> [Assignment] The entries below are to be given back exactly, with images excluded.

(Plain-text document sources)
++++++++++

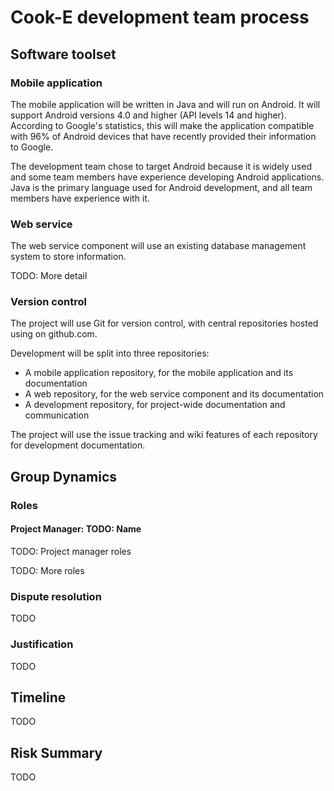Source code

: # Cook-E development team process #

## Software toolset ##

### Mobile application ###

The mobile application will be written in Java and will run on Android. It will support Android versions 4.0 and higher
(API levels 14 and higher). According to Google's statistics, this will make the application compatible with 96% of
Android devices that have recently provided their information to Google.

The development team chose to target Android because it is widely used and some team members have experience developing
Android applications. Java is the primary language used for Android development, and all team members have experience with
it.

### Web service ###

The web service component will use an existing database management system to store information.

TODO: More detail

### Version control ###

The project will use Git for version control, with central repositories hosted using on github.com.

Development will be split into three repositories:

* A mobile application repository, for the mobile application and its documentation
* A web repository, for the web service component and its documentation
* A development repository, for project-wide documentation and communication

The project will use the issue tracking and wiki features of each repository for development documentation.

## Group Dynamics ##

### Roles ###

#### Project Manager: TODO: Name ####

TODO: Project manager roles

TODO: More roles

### Dispute resolution ###

TODO

### Justification ###

TODO

## Timeline ##

TODO

## Risk Summary ##

TODO
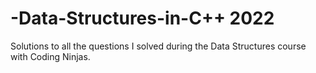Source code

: # -Data-Structures-in-C++ 2022
Solutions to all the questions I solved during the Data Structures course with Coding Ninjas.
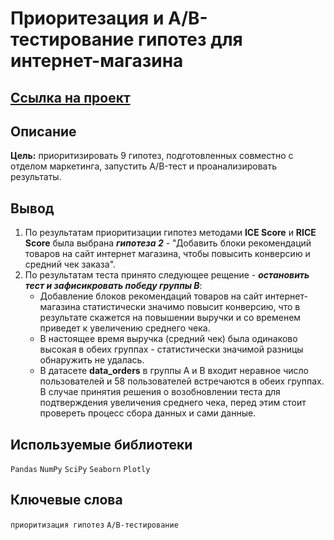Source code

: # Приоритезация и A/B-тестирование гипотез для интернет-магазина

## [Ссылка на проект](https://github.com/KSingular/yp_da_projects/blob/17fc4d577f71f792866db8cb86cc519eebdc6a03/set_07_AB_online_market/set_07_AB_online_market.ipynb)

## Описание
**Цель:** приоритизировать 9 гипотез, подготовленных совместно с отделом маркетинга, запустить A/B-тест и проанализировать результаты.

## Вывод
1. По результатам приоритизации гипотез методами **ICE Score** и **RICE Score** была выбрана ***гипотеза 2*** - "Добавить блоки рекомендаций товаров на сайт интернет магазина, чтобы повысить конверсию и средний чек заказа".  
2. По результатам теста принято следующее рещение - ***остановить тест и зафисикровать победу группы В***:  
   * Добавление блоков рекомендаций товаров на сайт интернет-магазина статистически значимо повысит конверсию, что в результате скажется на повышении выручки и со временем приведет к увеличению среднего чека.  
   * В настоящее время выручка (средний чек) была одинаково высокая в обеих группах - статистически значимой разницы обнаружить не удалась.  
   * В датасете **data_orders** в группы А и В входит неравное число пользователей и 58 пользователей встречаются в обеих группах. В случае принятия решения о возобновлении теста для подтверждения увеличения среднего чека, перед этим стоит провереть процесс сбора данных и сами данные.
   
## Используемые библиотеки
`Pandas` `NumPy` `SciPy` `Seaborn` `Plotly` 

## Ключевые слова
`приоритизация гипотез` `A/B-тестирование` 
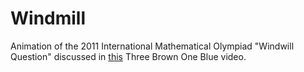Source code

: # Windmill
Animation of the 2011 International Mathematical Olympiad "Windwill Question" discussed in [this](https://www.youtube.com/watch?v=M64HUIJFTZM) Three Brown One Blue video.
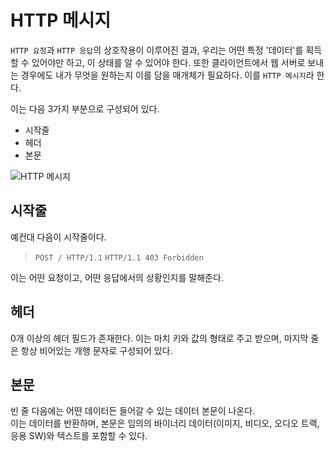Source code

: # HTTP 메시지

`HTTP 요청`과 `HTTP 응답`의 상호작용이 이루어진 결과, 우리는 어떤 특정 '데이터'를 획득할 수 있어야만 하고, 이 상태를 알 수 있어야 한다.
또한 클라이언트에서 웹 서버로 보내는 경우에도 내가 무엇을 원하는지 이를 담을 매개체가 필요하다. 이를 `HTTP 메시지`라 한다.

이는 다음 3가지 부분으로 구성되어 있다.

+ 시작줄
+ 헤더
+ 본문

![HTTP 메시지](https://developer.mozilla.org/en-US/docs/Web/HTTP/Messages/httpmsgstructure2.png)
## 시작줄

예컨대 다음이 시작줄이다.

> `POST / HTTP/1.1`
> `HTTP/1.1 403 Forbidden`

이는 어떤 요청이고, 어떤 응답에서의 상황인지를 말해준다.

## 헤더

0개 이상의 헤더 필드가 존재한다.
이는 마치 키와 값의 형태로 주고 받으며, 마지막 줄은 항상 비어있는 개행 문자로 구성되어 있다.

## 본문

빈 줄 다음에는 어떤 데이터든 들어갈 수 있는 데이터 본문이 나온다.  
이는 데이터를 반환하며, 본문은 임의의 바이너리 데이터(이미지, 비디오, 오디오 트랙, 응용 SW)와 텍스트를 포함할 수 있다.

++++++++++

> [The completed task]
Source code

: # Cook-E development team process #

## Software toolset ##

### Mobile application ###

The mobile application will be written in Java and will run on Android. It will support Android versions 4.0 and higher
(API levels 14 and higher). According to Google's statistics, this will make the application compatible with 96% of
Android devices that have recently provided their information to Google.

The development team chose to target Android because it is widely used and some team members have experience developing
Android applications. Java is the primary language used for Android development, and all team members have experience with
it.

### Web service ###

The web service component will use an existing database management system to store information.

TODO: More detail

### Version control ###

The project will use Git for version control, with central repositories hosted using on github.com.

Development will be split into three repositories:

* A mobile application repository, for the mobile application and its documentation
* A web repository, for the web service component and its documentation
* A development repository, for project-wide documentation and communication

The project will use the issue tracking and wiki features of each repository for development documentation.

## Group Dynamics ##

### Roles ###

#### Project Manager: TODO: Name ####

TODO: Project manager roles

TODO: More roles

### Dispute resolution ###

TODO

### Justification ###

TODO

## Timeline ##

TODO

## Risk Summary ##

TODO
Source code

: # -Data-Structures-in-C++ 2022
Solutions to all the questions I solved during the Data Structures course with Coding Ninjas.
Source code

: # Приоритезация и A/B-тестирование гипотез для интернет-магазина

## [Ссылка на проект](https://github.com/KSingular/yp_da_projects/blob/17fc4d577f71f792866db8cb86cc519eebdc6a03/set_07_AB_online_market/set_07_AB_online_market.ipynb)

## Описание
**Цель:** приоритизировать 9 гипотез, подготовленных совместно с отделом маркетинга, запустить A/B-тест и проанализировать результаты.

## Вывод
1. По результатам приоритизации гипотез методами **ICE Score** и **RICE Score** была выбрана ***гипотеза 2*** - "Добавить блоки рекомендаций товаров на сайт интернет магазина, чтобы повысить конверсию и средний чек заказа".  
2. По результатам теста принято следующее рещение - ***остановить тест и зафисикровать победу группы В***:  
   * Добавление блоков рекомендаций товаров на сайт интернет-магазина статистически значимо повысит конверсию, что в результате скажется на повышении выручки и со временем приведет к увеличению среднего чека.  
   * В настоящее время выручка (средний чек) была одинаково высокая в обеих группах - статистически значимой разницы обнаружить не удалась.  
   * В датасете **data_orders** в группы А и В входит неравное число пользователей и 58 пользователей встречаются в обеих группах. В случае принятия решения о возобновлении теста для подтверждения увеличения среднего чека, перед этим стоит провереть процесс сбора данных и сами данные.
   
## Используемые библиотеки
`Pandas` `NumPy` `SciPy` `Seaborn` `Plotly` 

## Ключевые слова
`приоритизация гипотез` `A/B-тестирование` 
Source code

: # Windmill
Animation of the 2011 International Mathematical Olympiad "Windwill Question" discussed in [this](https://www.youtube.com/watch?v=M64HUIJFTZM) Three Brown One Blue video.
Source code

: # HTTP 메시지

`HTTP 요청`과 `HTTP 응답`의 상호작용이 이루어진 결과, 우리는 어떤 특정 '데이터'를 획득할 수 있어야만 하고, 이 상태를 알 수 있어야 한다.
또한 클라이언트에서 웹 서버로 보내는 경우에도 내가 무엇을 원하는지 이를 담을 매개체가 필요하다. 이를 `HTTP 메시지`라 한다.

이는 다음 3가지 부분으로 구성되어 있다.

+ 시작줄
+ 헤더
+ 본문

![HTTP 메시지](https://developer.mozilla.org/en-US/docs/Web/HTTP/Messages/httpmsgstructure2.png)
## 시작줄

예컨대 다음이 시작줄이다.

> `POST / HTTP/1.1`
> `HTTP/1.1 403 Forbidden`

이는 어떤 요청이고, 어떤 응답에서의 상황인지를 말해준다.

## 헤더

0개 이상의 헤더 필드가 존재한다.
이는 마치 키와 값의 형태로 주고 받으며, 마지막 줄은 항상 비어있는 개행 문자로 구성되어 있다.

## 본문

빈 줄 다음에는 어떤 데이터든 들어갈 수 있는 데이터 본문이 나온다.  
이는 데이터를 반환하며, 본문은 임의의 바이너리 데이터(이미지, 비디오, 오디오 트랙, 응용 SW)와 텍스트를 포함할 수 있다.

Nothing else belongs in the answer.